Dive Brief:
- Salary matters less than culture to a majority of job seekers who learn that a company's employees are overworked, burned-out and generally dissatisfied, according to a report emailed to HR Dive from the HR tech company Hibob. Pollfish conducted the survey, which solicited responses from 1,000 U.S. workers.
- In survey results from the report, 69% of the respondents will reject a job offer if they find out that a company's workers are generally unhappy. More than three-quarters of respondents said a strong corporate culture is "extremely important" to them. On the subject of pay, 25% reported leaving a previous job because they felt underpaid. Slightly more than half of employees ranked opportunities for growth as more important than compensation, the survey found.
- The respondents' top job-searching tactics included looking at a company's website (32%), contacting a company's employees for insight into their daily experience (29%), using company rating sites like Glassdoor (20%) and looking through social media sites (19%).
Dive Insight:
Attracting and retaining talent is always a challenge for organizations, but in an employee-driven labor market — where workers can be choosier about where they want to work — the stakes are much higher.
"Poor culture and employee dissatisfaction are driving away more than two-thirds of candidates. In order to thrive in today's quitting economy, companies must create workplace experiences designed to retain today's workforce by promoting a clear work/life balance," Hibob CEO Ronni Zehavi said in a statement. "While popular trends in perks have come and gone, culture and opportunity are key drivers of employee happiness and support collaboration and productivity."
Money remains the chief motivator for workers in poll after poll, but a company with a toxic culture can no longer rely on pay hikes to retain talent. A Speakap survey of U.S. and U.K. workers released in May found that culture is important to workers that more than half would leave their current job for one at an organization with a more positive culture. About half said they would consider working a 60-hour week to avoid a toxic culture. Given data like this, organizations might prioritize overhauling their culture to be more positive and engaging.

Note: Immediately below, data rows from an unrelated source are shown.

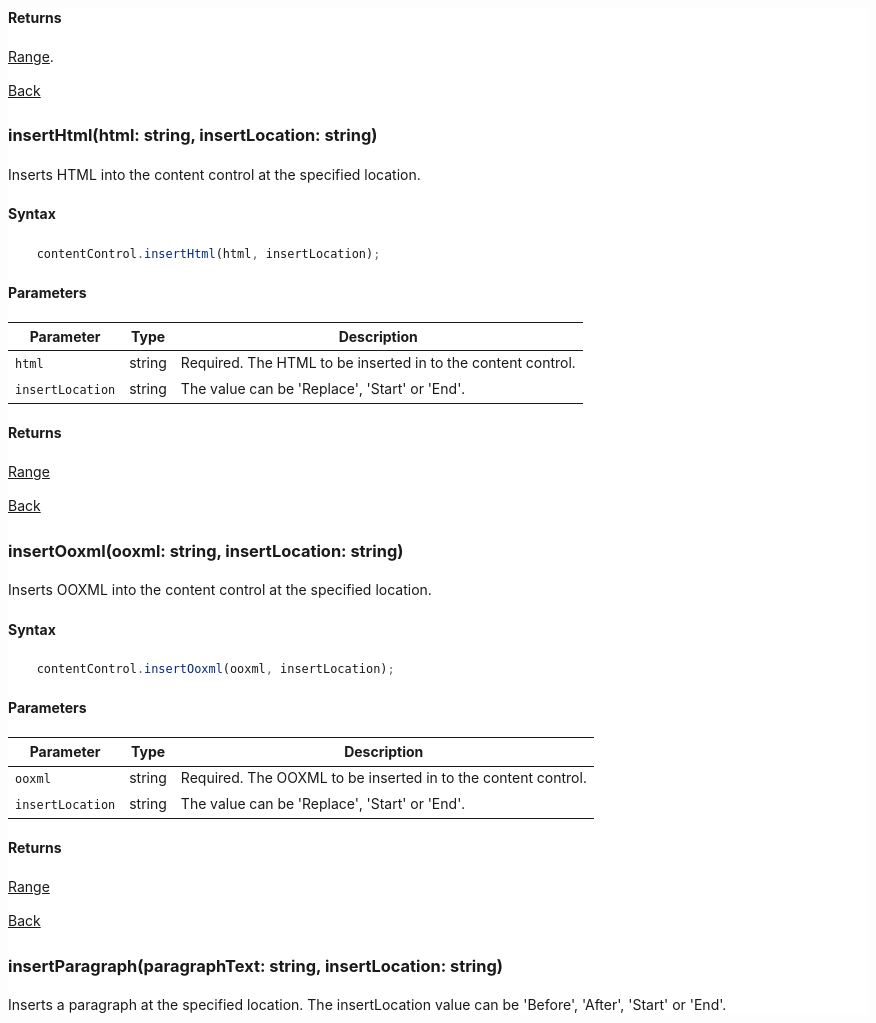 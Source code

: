 #### Returns

[Range](range.md).

[Back](#methods)

### insertHtml(html: string, insertLocation: string)

Inserts HTML into the content control at the specified location.

#### Syntax
```js
    contentControl.insertHtml(html, insertLocation);
```
#### Parameters

Parameter      | Type   | Description
-------------- | ------ | ------------
`html`          | string | Required. The HTML to be inserted in to the content control.
`insertLocation`          | string | The value can be 'Replace', 'Start' or 'End'. 

#### Returns

[Range](range.md)



[Back](#methods)

### insertOoxml(ooxml: string, insertLocation: string)

Inserts OOXML into the content control at the specified location. 

#### Syntax
```js
    contentControl.insertOoxml(ooxml, insertLocation);
```
#### Parameters

Parameter      | Type   | Description
-------------- | ------ | ------------
`ooxml`          | string | Required. The OOXML to be inserted in to the content control. |
`insertLocation`          | string | The value can be 'Replace', 'Start' or 'End'. |
 
#### Returns

[Range](range.md)


[Back](#methods)

### insertParagraph(paragraphText: string, insertLocation: string)

Inserts a paragraph at the specified location. The insertLocation value can be 'Before', 'After', 'Start' or 'End'. 
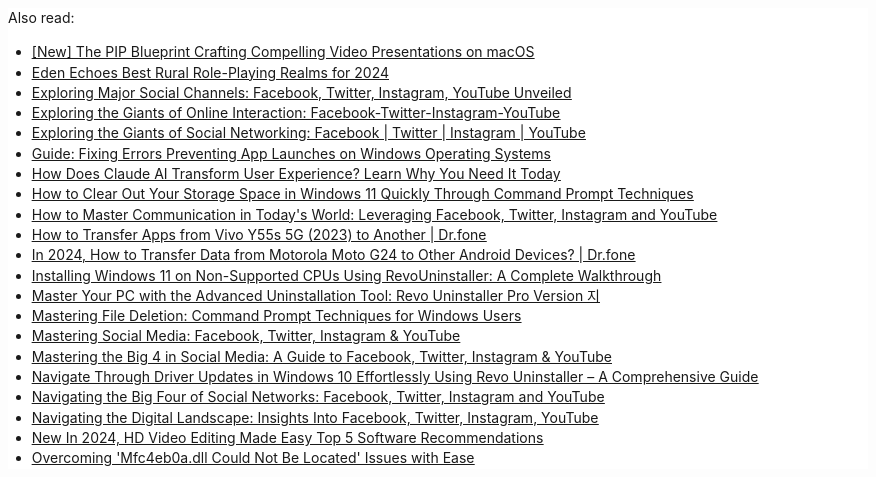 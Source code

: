 <span class="atpl-alsoreadstyle">Also read:</span>
<div><ul>
<li><a href="https://some-approaches.techidaily.com/new-the-pip-blueprint-crafting-compelling-video-presentations-on-macos/"><u>[New] The PIP Blueprint  Crafting Compelling Video Presentations on macOS</u></a></li>
<li><a href="https://video-screen-grab.techidaily.com/eden-echoes-best-rural-role-playing-realms-for-2024/"><u>Eden Echoes  Best Rural Role-Playing Realms for 2024</u></a></li>
<li><a href="https://win-forum.techidaily.com/exploring-major-social-channels-facebook-twitter-instagram-youtube-unveiled/"><u>Exploring Major Social Channels: Facebook, Twitter, Instagram, YouTube Unveiled</u></a></li>
<li><a href="https://win-forum.techidaily.com/exploring-the-giants-of-online-interaction-facebook-twitter-instagram-youtube/"><u>Exploring the Giants of Online Interaction: Facebook-Twitter-Instagram-YouTube</u></a></li>
<li><a href="https://win-forum.techidaily.com/exploring-the-giants-of-social-networking-facebook-twitter-instagram-youtube/"><u>Exploring the Giants of Social Networking: Facebook | Twitter | Instagram | YouTube</u></a></li>
<li><a href="https://win-forum.techidaily.com/guide-fixing-errors-preventing-app-launches-on-windows-operating-systems/"><u>Guide: Fixing Errors Preventing App Launches on Windows Operating Systems</u></a></li>
<li><a href="https://tech-hub.techidaily.com/how-does-claude-ai-transform-user-experience-learn-why-you-need-it-today/"><u>How Does Claude AI Transform User Experience? Learn Why You Need It Today</u></a></li>
<li><a href="https://win-forum.techidaily.com/how-to-clear-out-your-storage-space-in-windows-11-quickly-through-command-prompt-techniques/"><u>How to Clear Out Your Storage Space in Windows 11 Quickly Through Command Prompt Techniques</u></a></li>
<li><a href="https://win-forum.techidaily.com/how-to-master-communication-in-todays-world-leveraging-facebook-twitter-instagram-and-youtube/"><u>How to Master Communication in Today's World: Leveraging Facebook, Twitter, Instagram and YouTube</u></a></li>
<li><a href="https://blog-min.techidaily.com/how-to-transfer-apps-from-vivo-y55s-5g-2023-to-another-drfone-by-drfone-transfer-from-android-transfer-from-android/"><u>How to Transfer Apps from Vivo Y55s 5G (2023) to Another | Dr.fone</u></a></li>
<li><a href="https://android-transfer.techidaily.com/in-2024-how-to-transfer-data-from-motorola-moto-g24-to-other-android-devices-drfone-by-drfone-transfer-from-android-transfer-from-android/"><u>In 2024, How to Transfer Data from Motorola Moto G24 to Other Android Devices? | Dr.fone</u></a></li>
<li><a href="https://win-forum.techidaily.com/installing-windows-11-on-non-supported-cpus-using-revouninstaller-a-complete-walkthrough/"><u>Installing Windows 11 on Non-Supported CPUs Using RevoUninstaller: A Complete Walkthrough</u></a></li>
<li><a href="https://win-forum.techidaily.com/master-your-pc-with-the-advanced-uninstallation-tool-revo-uninstaller-pro-version/"><u>Master Your PC with the Advanced Uninstallation Tool: Revo Uninstaller Pro Version 지</u></a></li>
<li><a href="https://win-forum.techidaily.com/mastering-file-deletion-command-prompt-techniques-for-windows-users/"><u>Mastering File Deletion: Command Prompt Techniques for Windows Users</u></a></li>
<li><a href="https://win-forum.techidaily.com/mastering-social-media-facebook-twitter-instagram-and-youtube/"><u>Mastering Social Media: Facebook, Twitter, Instagram & YouTube</u></a></li>
<li><a href="https://win-forum.techidaily.com/mastering-the-big-4-in-social-media-a-guide-to-facebook-twitter-instagram-and-youtube/"><u>Mastering the Big 4 in Social Media: A Guide to Facebook, Twitter, Instagram & YouTube</u></a></li>
<li><a href="https://win-forum.techidaily.com/navigate-through-driver-updates-in-windows-10-effortlessly-using-revo-uninstaller-a-comprehensive-guide/"><u>Navigate Through Driver Updates in Windows 10 Effortlessly Using Revo Uninstaller – A Comprehensive Guide</u></a></li>
<li><a href="https://win-forum.techidaily.com/navigating-the-big-four-of-social-networks-facebook-twitter-instagram-and-youtube/"><u>Navigating the Big Four of Social Networks: Facebook, Twitter, Instagram and YouTube</u></a></li>
<li><a href="https://win-forum.techidaily.com/navigating-the-digital-landscape-insights-into-facebook-twitter-instagram-youtube/"><u>Navigating the Digital Landscape: Insights Into Facebook, Twitter, Instagram, YouTube</u></a></li>
<li><a href="https://video-content-creator.techidaily.com/new-in-2024-hd-video-editing-made-easy-top-5-software-recommendations/"><u>New In 2024, HD Video Editing Made Easy Top 5 Software Recommendations</u></a></li>
<li><a href="https://techno-recovery.techidaily.com/overcoming-mfc4eb0adll-could-not-be-located-issues-with-ease/"><u>Overcoming 'Mfc4eb0a.dll Could Not Be Located' Issues with Ease</u></a></li> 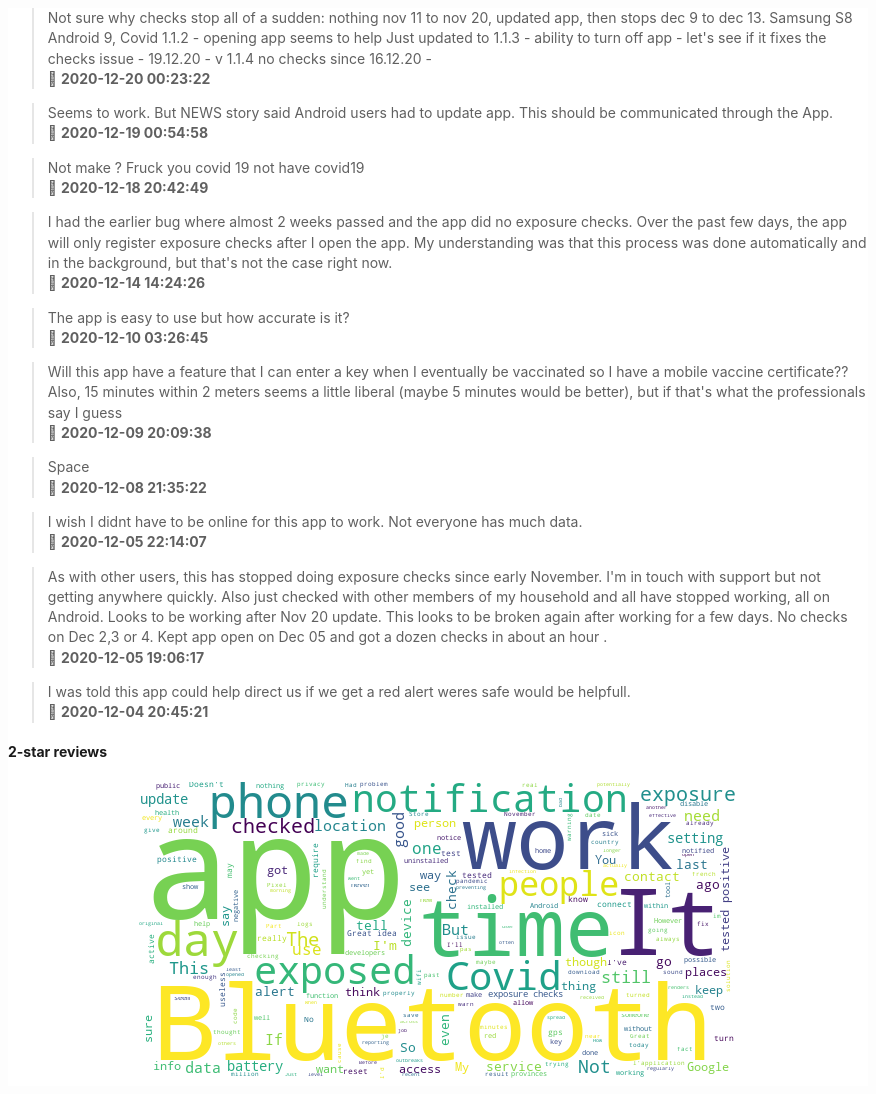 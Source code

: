 > Not sure why checks stop all of a sudden: nothing nov 11 to nov 20, updated app, then stops dec 9 to dec 13. Samsung S8 Android 9, Covid 1.1.2 - opening app seems to help Just updated to 1.1.3 - ability to turn off app - let's see if it fixes the checks issue - 19.12.20 - v 1.1.4 no checks since 16.12.20 -<br> :date: __2020-12-20 00:23:22__

> Seems to work. But NEWS story said Android users had to update app. This should be communicated through the App.<br> :date: __2020-12-19 00:54:58__

> Not make ? Fruck you covid 19 not have covid19<br> :date: __2020-12-18 20:42:49__

> I had the earlier bug where almost 2 weeks passed and the app did no exposure checks. Over the past few days, the app will only register exposure checks after I open the app. My understanding was that this process was done automatically and in the background, but that's not the case right now.<br> :date: __2020-12-14 14:24:26__

> The app is easy to use but how accurate is it?<br> :date: __2020-12-10 03:26:45__

> Will this app have a feature that I can enter a key when I eventually be vaccinated so I have a mobile vaccine certificate?? Also, 15 minutes within 2 meters seems a little liberal (maybe 5 minutes would be better), but if that's what the professionals say I guess<br> :date: __2020-12-09 20:09:38__

> Space<br> :date: __2020-12-08 21:35:22__

> I wish I didnt have to be online for this app to work. Not everyone has much data.<br> :date: __2020-12-05 22:14:07__

> As with other users, this has stopped doing exposure checks since early November. I'm in touch with support but not getting anywhere quickly. Also just checked with other members of my household and all have stopped working, all on Android. Looks to be working after Nov 20 update. This looks to be broken again after working for a few days. No checks on Dec 2,3 or 4. Kept app open on Dec 05 and got a dozen checks in about an hour .<br> :date: __2020-12-05 19:06:17__

> I was told this app could help direct us if we get a red alert weres safe would be helpfull.<br> :date: __2020-12-04 20:45:21__



#### 2-star reviews

<p align="center">
<img src="2_star_reviews_wordcloud.png" alt="ca.gc.hcsc.canada.stopcovid 2 reviews"/>
</p>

One symptom of a toxic culture is an overworked, burned-out workforce. Burnout has become so prevalent at work that the World Health Organization officially deemed it an occupational phenomenon. With the designation as an official work-related health problem, burnout can no longer be ignored by employers. Experts recommend that HR leaders address burnout by, first, educating the C-suite on the numerous studies that demonstrate how it affects employees' health and productivity.